After all, a fuel-mileage gamble is a risky, gutsy move for a team to make, especially one trying to maintain a top points position and make it into the Chase For The NASCAR Sprint Cup. A decision to literally run a tank dry, to know that extra laps are coming and still maintain the steely nerves needed to head to victory lane is something that's a sign of a team's belief in itself.
OK, it may signify a bit of desperation as well, but it's not like the men who made such a gamble on Sunday at Michigan International Speedway were drivers deep in the points trying to get their first win.
These were two of the top drivers in the sport. One was a man who's on a hot streak and beginning to visit victory lane with what must be alarming regularity to his competitors. The other is a driver off to perhaps the strongest season start in his career but still hungering for his first win with his new team.
The men were Gillett Evernham Motorsports' Kasey Kahne and Hendrick Motorsports' Dale Earnhardt Jr.
In the end, it would be Earnhardt Jr. cruising across the finish line as the race ended under caution -- a race that had already been extended three laps because of another caution period.
Then Junior Nation went wild.
Earnhardt Jr. snapped a 76-race winless streak, a stretch dating back to May 2006 at Richmond International Raceway. He solidified his opening stretch with Hendrick Motorsports, a group he has led in the NASCAR Sprint Cup standings all season, with the victory. He showed why he speaks highly of crew chief Tony Eury Jr. and why, though they will argue from time to time, the pair prefer to work with one another instead of with anyone else. And he showed why team owner Rick Hendrick worked to add the pair to his powerful arsenal of drivers.
So say what you will about how Earnhardt Jr. won. He's certainly not the first driver to win with fuel strategy, and he won't be the last. Perhaps it makes a difference that he won because of his call, not because of the call of someone else who faltered and left the leader running out of gas and Earnhardt Jr. skating by to take the win.
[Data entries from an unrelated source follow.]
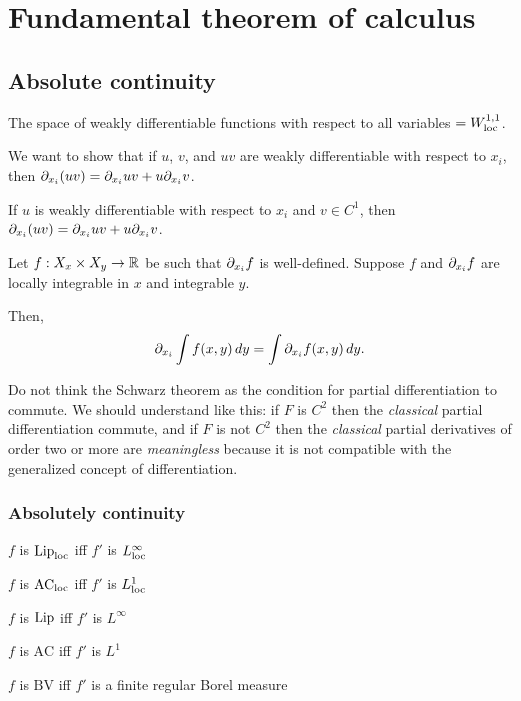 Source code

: \documentclass{../../large}
\begin{document}
\part{Fundamental theorem of calculus}

\chapter{Absolute continuity}

The space of weakly differentiable functions with respect to all variables $=W_{\mathrm{loc}}^{1,1}$.

\begin{prb}
We want to show that if $u$, $v$, and $uv$ are weakly differentiable with respect to $x_i$, then $\pd_{x_i}(uv)=\pd_{x_i}uv+u\pd_{x_i}v$.
\begin{parts}
\item If $u$ is weakly differentiable with respect to $x_i$ and $v\in C^1$, then $\pd_{x_i}(uv)=\pd_{x_i}uv+u\pd_{x_i}v$.
\end{parts}
\end{prb}


\begin{prb}
Let $f:X_x\times X_y\to\mathbb{R}$ be such that $\pd_{x_i}f$ is well-defined. Suppose $f$ and $\pd_{x_i}f$ are locally integrable in $x$ and integrable $y$.

Then,
\[\pd_{x_i}\int f(x,y)\,dy=\int\pd_{x_i}f(x,y)\,dy.\]
\end{prb}


Do not think the Schwarz theorem as the condition for partial differentiation to commute.
We should understand like this: if $F$ is $C^2$ then the \emph{classical} partial differentiation commute, and if $F$ is not $C^2$ then the \emph{classical} partial derivatives of order two or more are \emph{meaningless} because it is not compatible with the generalized concept of differentiation.



\section{Absolutely continuity}

\begin{parts}
\item $f$ is $\operatorname{Lip}_{\mathrm{loc}}$ iff $f'$ is $L_{\mathrm{loc}}^\infty$
\item $f$ is $\textrm{AC}_{\mathrm{loc}}$ iff $f'$ is $L_{\mathrm{loc}}^1$
\end{parts}
\begin{parts}
\item $f$ is $\operatorname{Lip}$ iff $f'$ is $L^\infty$
\item $f$ is $\textrm{AC}$ iff $f'$ is $L^1$
\item $f$ is $\textrm{BV}$ iff $f'$ is a finite regular Borel measure
\end{parts}
\end{document}
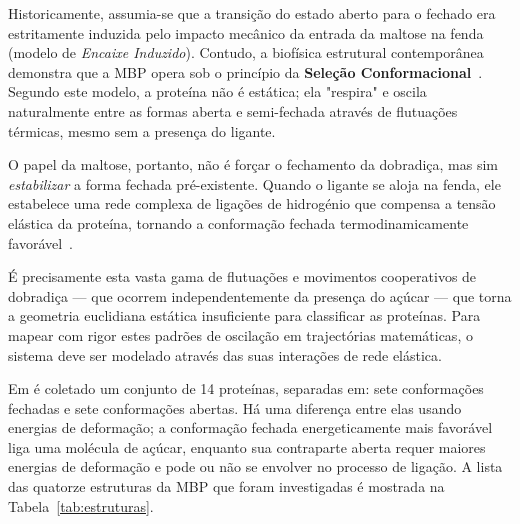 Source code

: \documentclass[12pt, a4paper]{article}
\begin{document}
Historicamente, assumia-se que a transição do estado aberto para o fechado era estritamente induzida pelo impacto mecânico da entrada da maltose na fenda (modelo de \textit{Encaixe Induzido}). Contudo, a biofísica estrutural contemporânea demonstra que a MBP opera sob o princípio da \textbf{Seleção Conformacional}~\cite{Seeliger2010}. Segundo este modelo, a proteína não é estática; ela "respira" e oscila naturalmente entre as formas aberta e semi-fechada através de flutuações térmicas, mesmo sem a presença do ligante. 

O papel da maltose, portanto, não é forçar o fechamento da dobradiça, mas sim \emph{estabilizar} a forma fechada pré-existente. Quando o ligante se aloja na fenda, ele estabelece uma rede complexa de ligações de hidrogénio que compensa a tensão elástica da proteína, tornando a conformação fechada termodinamicamente favorável~\cite{bucher2011}. 

É precisamente esta vasta gama de flutuações e movimentos cooperativos de dobradiça --- que ocorrem independentemente da presença do açúcar --- que torna a geometria euclidiana estática insuficiente para classificar as proteínas. Para mapear com rigor estes padrões de oscilação em trajectórias matemáticas, o sistema deve ser modelado através das suas interações de rede elástica.

Em \cite{kovacev2016} é coletado um conjunto de 14 proteínas, separadas em: sete conformações fechadas e sete conformações abertas. Há uma diferença entre elas usando energias de deformação; a conformação fechada energeticamente mais favorável liga uma molécula de açúcar, enquanto sua contraparte aberta requer maiores energias de deformação e pode ou não se envolver no processo de ligação. A lista das quatorze estruturas da MBP que foram investigadas é mostrada na Tabela~\ref{tab:estruturas}.
\end{document}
At the end of the season, how many people will really remember how each race was won? At the end of this decade, when drivers' total wins are listed in stories and spoken of by fans, will people remember how many wins each of those drivers gained on fuel mileage?
In the end, it was Earnhardt Jr. hoisting the trophy in victory lane. It was Eury Jr. keeping his driver on the track and at the front instead of taking on fuel. And it was Junior Nation celebrating wildly following the win by NASCAR's most popular driver.
To most, that's all that really matters.